2023 Author: Bryan Walter | [email protected]. Last modified: 2023-05-21 22:24

American researchers have discovered the mechanism of green fluorescence in feline sharks. It turned out that the role of absorber-emitters is not high-molecular proteins, as in most other fluorescent organisms, but small molecules from a previously undescribed family of bromo-kinurinins, and scales on shark skin act as light guides. In addition, new representatives of kinuridines have antibacterial properties, the authors write in an article in iScience (a new magazine from CellPress).
Luminous living organisms are widespread in nature. Their luminescence can be caused both by bioluminescence (which, for example, mushrooms glowing in the dark possess), which does not require an external light source, or biofluorescence, which consists in the reverse emission of absorbed light with a changed wavelength. As a rule, marine organisms are capable of biofluorescence, the most studied of which are jellyfish and corals, in which special proteins play the role of fluorophores. The Nobel Prize in Chemistry was awarded in 2008 for the discovery of the green fluorescent protein (GFP - green fluorescent protein) of the jellyfish Aequorea victoria. Green protein and its derivatives are currently widely used in biological experiments for labeling cellular components.
In 2014, the team of David Gruber of the American Museum of Natural History (New York) showed that a large number of marine fish species also have the ability to biofluorescence. For only a few of them, the mechanism underlying this phenomenon has been described - for example, the fatty acid binding protein (FABP) was responsible for the fluorescence of the Japanese eel.
In a new work, Gruber and Jason Crawford from the Yale University Department of Chemistry (USA) described the biofluorescence mechanism of the skin of two shark species, which turned out to be different from all known before. Shark biofluorescence turned out to be caused not by proteins, but by small molecules - products of tryptophan metabolism.
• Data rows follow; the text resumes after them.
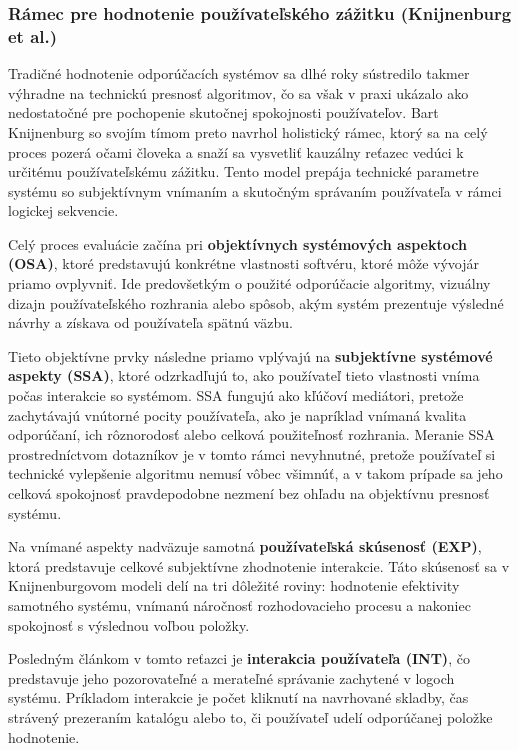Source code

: \subsubsection{Rámec pre hodnotenie používateľského zážitku (Knijnenburg et al.)}
Tradičné hodnotenie odporúčacích systémov sa dlhé roky sústredilo takmer výhradne na technickú presnosť algoritmov, čo sa však v praxi ukázalo ako nedostatočné pre pochopenie skutočnej spokojnosti používateľov. Bart Knijnenburg so svojím tímom preto navrhol holistický rámec, ktorý sa na celý proces pozerá očami človeka a snaží sa vysvetliť kauzálny reťazec vedúci k určitému používateľskému zážitku. \cite{Knij, 108vChallenges} Tento model prepája technické parametre systému so subjektívnym vnímaním a skutočným správaním používateľa v rámci logickej sekvencie. \cite{Knij}

Celý proces evaluácie začína pri \textbf{objektívnych systémových aspektoch (OSA)}, ktoré predstavujú konkrétne vlastnosti softvéru, ktoré môže vývojár priamo ovplyvniť. Ide predovšetkým o použité odporúčacie algoritmy, vizuálny dizajn používateľského rozhrania alebo spôsob, akým systém prezentuje výsledné návrhy a získava od používateľa spätnú väzbu. \cite{Knij, challenges}

Tieto objektívne prvky následne priamo vplývajú na \textbf{subjektívne systémové aspekty (SSA)}, ktoré odzrkadľujú to, ako používateľ tieto vlastnosti vníma počas interakcie so systémom. SSA fungujú ako kľúčoví mediátori, pretože zachytávajú vnútorné pocity používateľa, ako je napríklad vnímaná kvalita odporúčaní, ich rôznorodosť alebo celková použiteľnosť rozhrania. \cite{Knij, Ricci, challenges} Meranie SSA prostredníctvom dotazníkov je v tomto rámci nevyhnutné, pretože používateľ si technické vylepšenie algoritmu nemusí vôbec všimnúť, a v takom prípade sa jeho celková spokojnosť pravdepodobne nezmení bez ohľadu na objektívnu presnosť systému. \cite{Ricci}

Na vnímané aspekty nadväzuje samotná \textbf{používateľská skúsenosť (EXP)}, ktorá predstavuje celkové subjektívne zhodnotenie interakcie. Táto skúsenosť sa v Knijnenburgovom modeli delí na tri dôležité roviny: hodnotenie efektivity samotného systému, vnímanú náročnosť rozhodovacieho procesu a nakoniec spokojnosť s výslednou voľbou položky. \cite{Knij, Ricci, challenges}

Posledným článkom v tomto reťazci je \textbf{interakcia používateľa (INT)}, čo predstavuje jeho pozorovateľné a merateľné správanie zachytené v logoch systému. Príkladom interakcie je počet kliknutí na navrhované skladby, čas strávený prezeraním katalógu alebo to, či používateľ udelí odporúčanej položke hodnotenie. \cite{Knij, Ricci, challenges}

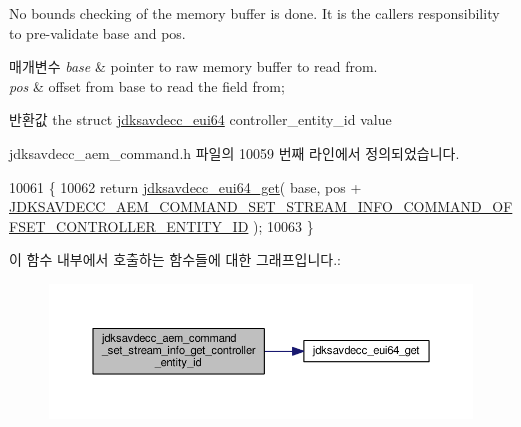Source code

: No bounds checking of the memory buffer is done. It is the caller\textquotesingle{}s responsibility to pre-\/validate base and pos.


\begin{DoxyParams}{매개변수}
{\em base} & pointer to raw memory buffer to read from. \\
\hline
{\em pos} & offset from base to read the field from; \\
\hline
\end{DoxyParams}
\begin{DoxyReturn}{반환값}
the struct \hyperlink{structjdksavdecc__eui64}{jdksavdecc\+\_\+eui64} controller\+\_\+entity\+\_\+id value 
\end{DoxyReturn}


jdksavdecc\+\_\+aem\+\_\+command.\+h 파일의 10059 번째 라인에서 정의되었습니다.


\begin{DoxyCode}
10061 \{
10062     \textcolor{keywordflow}{return} \hyperlink{group__eui64_ga2652311a25a6b91cddbed75c108c7031}{jdksavdecc\_eui64\_get}( base, pos + 
      \hyperlink{group__command__set__stream__info_gafc14cf65f1fb7f017df2e4c2e9e7c7fe}{JDKSAVDECC\_AEM\_COMMAND\_SET\_STREAM\_INFO\_COMMAND\_OFFSET\_CONTROLLER\_ENTITY\_ID}
       );
10063 \}
\end{DoxyCode}


이 함수 내부에서 호출하는 함수들에 대한 그래프입니다.\+:
\nopagebreak
\begin{figure}[H]
\begin{center}
\leavevmode
\includegraphics[width=350pt]{group__command__set__stream__info_gaeab845c58fecc10bf92582d05e595638_cgraph}
\end{center}
\end{figure}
Fluorescence of a section of the skin of a shark Cephaloscyllium ventriosum, irradiated with blue light
The objects of research of scientists were the California cat-head shark Cephaloscyllium ventriosum, which inhabits the Pacific Ocean basin, and the reticulated cat shark Scyliorhinus retifer from the western Atlantic. Earlier, Gruber's team found that in the blue light that prevails in the depths of shark habitat, the skin of these fish glows bright green. Using a range of spectrometric methods, such as high-resolution mass spectrometry and UV spectroscopy, scientists have identified in shark skin a previously undescribed family of small fluorescent molecules - bromine-containing kynurenines.
In mammals, kynurenine derivatives are found in the nervous system and, apparently, play the role of signaling molecules. However, the synthesis of these molecules in sharks, most likely, occurs along an alternative pathway, different from mammals, and performs different functions. It is possible that bromo-kynurenines play the role of UV filters, interacting with melanin in shark skin. In addition, given the monochromatic vision of sharks, fluorescence itself is likely to play a role in intraspecific interactions in fish.

New molecules from the kynurenine class that function as fluorophores in shark skin
Since cat sharks live on the bottom, scientists have suggested that bromine-kynurenines may also protect their skin from bottom bacteria. Indeed, in a preliminary experiment, these substances were able to inhibit the growth of both the common marine bacterium Vibrio parahaemolyticus and methicillin-resistant Staphylococcus aureus.